Top of Listed records
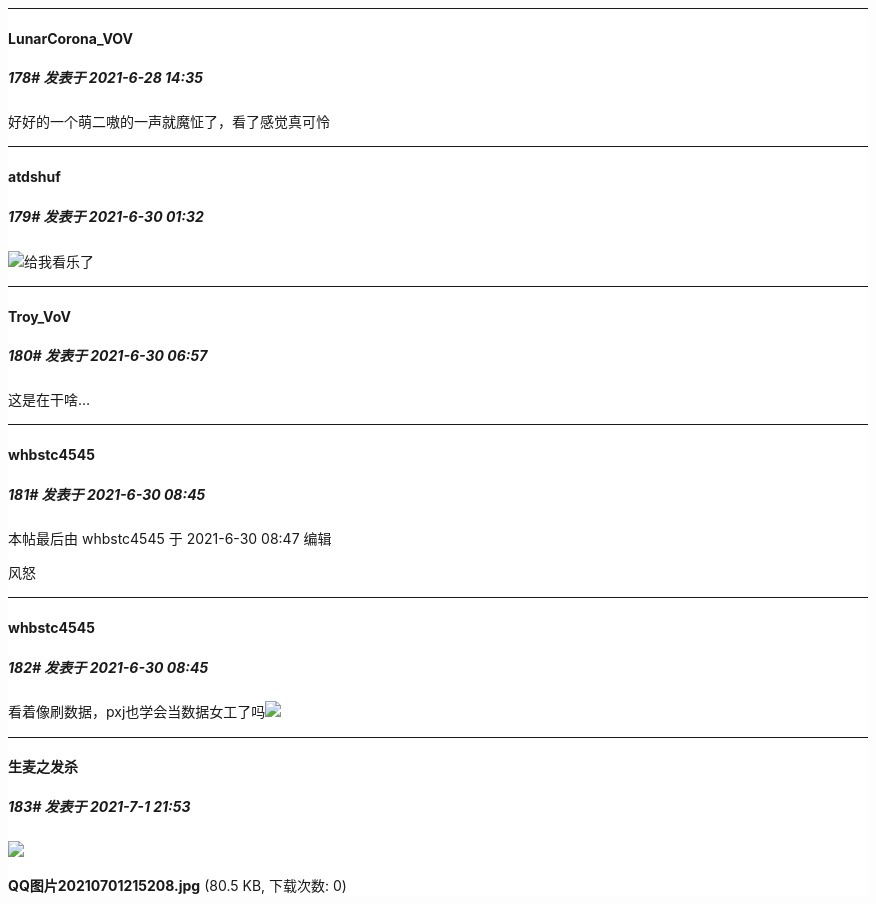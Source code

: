 *****

####  LunarCorona_VOV  
##### 178#       发表于 2021-6-28 14:35


好好的一个萌二嗷的一声就魔怔了，看了感觉真可怜


*****

####  atdshuf  
##### 179#       发表于 2021-6-30 01:32


<img src="https://p.sda1.dev/2/73ca2e6a88dec6fbd48ac6ee9ae3fe75/9F61C12987FE52F59D5E41DAB84EA278.jpg" referrerpolicy="no-referrer">给我看乐了


*****

####  Troy_VoV  
##### 180#       发表于 2021-6-30 06:57


这是在干啥…




*****

####  whbstc4545  
##### 181#       发表于 2021-6-30 08:45


 本帖最后由 whbstc4545 于 2021-6-30 08:47 编辑 

风怒


*****

####  whbstc4545  
##### 182#       发表于 2021-6-30 08:45


看着像刷数据，pxj也学会当数据女工了吗<img src="https://static.saraba1st.com/image/smiley/face2017/067.png" referrerpolicy="no-referrer">


*****

####  生麦之发杀  
##### 183#       发表于 2021-7-1 21:53


<img src="https://img.saraba1st.com/forum/202107/01/215250p6gbr21yku288fya.jpg" referrerpolicy="no-referrer">


<strong>QQ图片20210701215208.jpg</strong> (80.5 KB, 下载次数: 0)
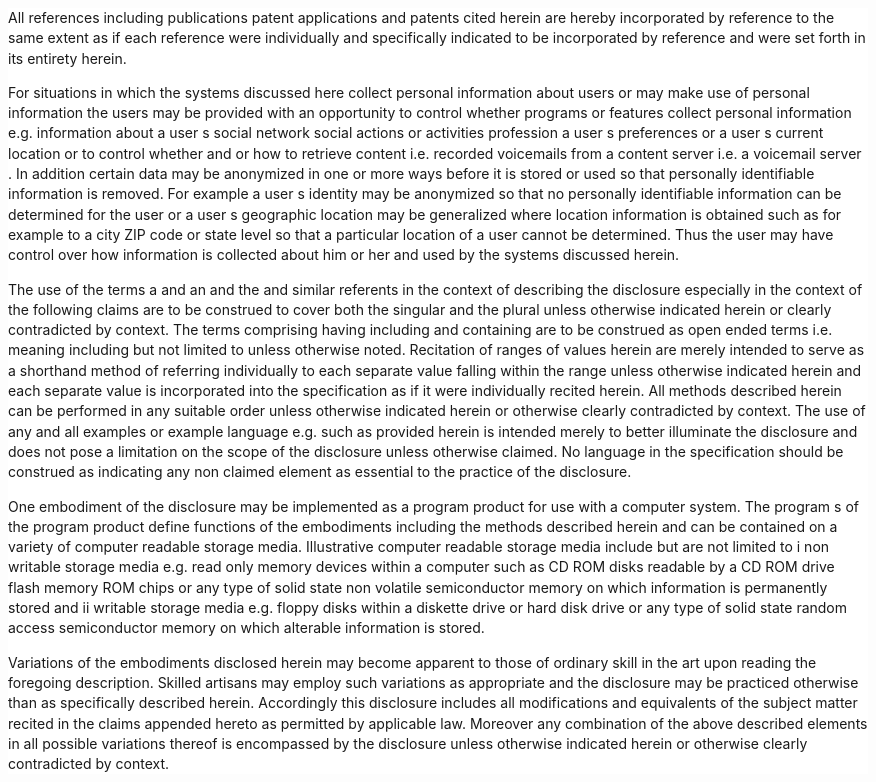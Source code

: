 All references including publications patent applications and patents cited herein are hereby incorporated by reference to the same extent as if each reference were individually and specifically indicated to be incorporated by reference and were set forth in its entirety herein.

For situations in which the systems discussed here collect personal information about users or may make use of personal information the users may be provided with an opportunity to control whether programs or features collect personal information e.g. information about a user s social network social actions or activities profession a user s preferences or a user s current location or to control whether and or how to retrieve content i.e. recorded voicemails from a content server i.e. a voicemail server . In addition certain data may be anonymized in one or more ways before it is stored or used so that personally identifiable information is removed. For example a user s identity may be anonymized so that no personally identifiable information can be determined for the user or a user s geographic location may be generalized where location information is obtained such as for example to a city ZIP code or state level so that a particular location of a user cannot be determined. Thus the user may have control over how information is collected about him or her and used by the systems discussed herein.

The use of the terms a and an and the and similar referents in the context of describing the disclosure especially in the context of the following claims are to be construed to cover both the singular and the plural unless otherwise indicated herein or clearly contradicted by context. The terms comprising having including and containing are to be construed as open ended terms i.e. meaning including but not limited to unless otherwise noted. Recitation of ranges of values herein are merely intended to serve as a shorthand method of referring individually to each separate value falling within the range unless otherwise indicated herein and each separate value is incorporated into the specification as if it were individually recited herein. All methods described herein can be performed in any suitable order unless otherwise indicated herein or otherwise clearly contradicted by context. The use of any and all examples or example language e.g. such as provided herein is intended merely to better illuminate the disclosure and does not pose a limitation on the scope of the disclosure unless otherwise claimed. No language in the specification should be construed as indicating any non claimed element as essential to the practice of the disclosure.

One embodiment of the disclosure may be implemented as a program product for use with a computer system. The program s of the program product define functions of the embodiments including the methods described herein and can be contained on a variety of computer readable storage media. Illustrative computer readable storage media include but are not limited to i non writable storage media e.g. read only memory devices within a computer such as CD ROM disks readable by a CD ROM drive flash memory ROM chips or any type of solid state non volatile semiconductor memory on which information is permanently stored and ii writable storage media e.g. floppy disks within a diskette drive or hard disk drive or any type of solid state random access semiconductor memory on which alterable information is stored.

Variations of the embodiments disclosed herein may become apparent to those of ordinary skill in the art upon reading the foregoing description. Skilled artisans may employ such variations as appropriate and the disclosure may be practiced otherwise than as specifically described herein. Accordingly this disclosure includes all modifications and equivalents of the subject matter recited in the claims appended hereto as permitted by applicable law. Moreover any combination of the above described elements in all possible variations thereof is encompassed by the disclosure unless otherwise indicated herein or otherwise clearly contradicted by context.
Bottom of Listed records
* Requirement: All lines in the data above from the one with "好好的一个萌二嗷的一声就魔怔了，看了感觉真可怜" through the one with "发表于 2021-6-30 06:57" must be repeated exactly, and no others.

* Exercise answer:
好好的一个萌二嗷的一声就魔怔了，看了感觉真可怜


*****

####  atdshuf  
##### 179#       发表于 2021-6-30 01:32


<img src="https://p.sda1.dev/2/73ca2e6a88dec6fbd48ac6ee9ae3fe75/9F61C12987FE52F59D5E41DAB84EA278.jpg" referrerpolicy="no-referrer">给我看乐了


*****

####  Troy_VoV  
##### 180#       发表于 2021-6-30 06:57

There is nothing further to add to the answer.